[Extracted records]
##############################
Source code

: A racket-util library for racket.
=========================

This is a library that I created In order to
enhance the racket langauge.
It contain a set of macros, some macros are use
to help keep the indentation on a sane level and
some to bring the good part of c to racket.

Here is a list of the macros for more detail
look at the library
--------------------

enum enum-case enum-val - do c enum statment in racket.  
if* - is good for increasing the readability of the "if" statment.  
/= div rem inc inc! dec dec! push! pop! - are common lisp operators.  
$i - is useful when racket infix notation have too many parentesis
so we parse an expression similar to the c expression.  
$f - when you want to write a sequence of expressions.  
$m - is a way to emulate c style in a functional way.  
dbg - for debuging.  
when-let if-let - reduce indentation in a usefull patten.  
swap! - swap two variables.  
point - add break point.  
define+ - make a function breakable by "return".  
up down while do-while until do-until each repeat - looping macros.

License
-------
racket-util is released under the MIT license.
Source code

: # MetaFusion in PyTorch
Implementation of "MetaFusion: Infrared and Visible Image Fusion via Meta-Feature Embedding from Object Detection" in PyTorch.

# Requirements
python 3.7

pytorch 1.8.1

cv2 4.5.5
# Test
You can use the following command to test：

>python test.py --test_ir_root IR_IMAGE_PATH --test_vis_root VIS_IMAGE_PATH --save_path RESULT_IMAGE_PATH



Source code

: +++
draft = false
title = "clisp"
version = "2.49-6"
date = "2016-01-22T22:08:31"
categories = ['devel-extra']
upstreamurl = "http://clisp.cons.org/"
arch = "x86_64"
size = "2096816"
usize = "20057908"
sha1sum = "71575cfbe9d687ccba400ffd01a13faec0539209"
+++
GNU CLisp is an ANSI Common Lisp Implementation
##############################
__Task goal__.
After reading the lines above, reproduce them all exactly.

__Answer area__.
Source code

: A racket-util library for racket.
=========================

This is a library that I created In order to
enhance the racket langauge.
It contain a set of macros, some macros are use
to help keep the indentation on a sane level and
some to bring the good part of c to racket.

Here is a list of the macros for more detail
look at the library
--------------------

enum enum-case enum-val - do c enum statment in racket.  
if* - is good for increasing the readability of the "if" statment.  
/= div rem inc inc! dec dec! push! pop! - are common lisp operators.  
$i - is useful when racket infix notation have too many parentesis
so we parse an expression similar to the c expression.  
$f - when you want to write a sequence of expressions.  
$m - is a way to emulate c style in a functional way.  
dbg - for debuging.  
when-let if-let - reduce indentation in a usefull patten.  
swap! - swap two variables.  
point - add break point.  
define+ - make a function breakable by "return".  
up down while do-while until do-until each repeat - looping macros.

License
-------
racket-util is released under the MIT license.
Source code

: # MetaFusion in PyTorch
Implementation of "MetaFusion: Infrared and Visible Image Fusion via Meta-Feature Embedding from Object Detection" in PyTorch.

# Requirements
python 3.7

pytorch 1.8.1

cv2 4.5.5
# Test
You can use the following command to test：

>python test.py --test_ir_root IR_IMAGE_PATH --test_vis_root VIS_IMAGE_PATH --save_path RESULT_IMAGE_PATH



Source code

: +++
draft = false
title = "clisp"
version = "2.49-6"
date = "2016-01-22T22:08:31"
categories = ['devel-extra']
upstreamurl = "http://clisp.cons.org/"
arch = "x86_64"
size = "2096816"
usize = "20057908"
sha1sum = "71575cfbe9d687ccba400ffd01a13faec0539209"
+++
GNU CLisp is an ANSI Common Lisp Implementation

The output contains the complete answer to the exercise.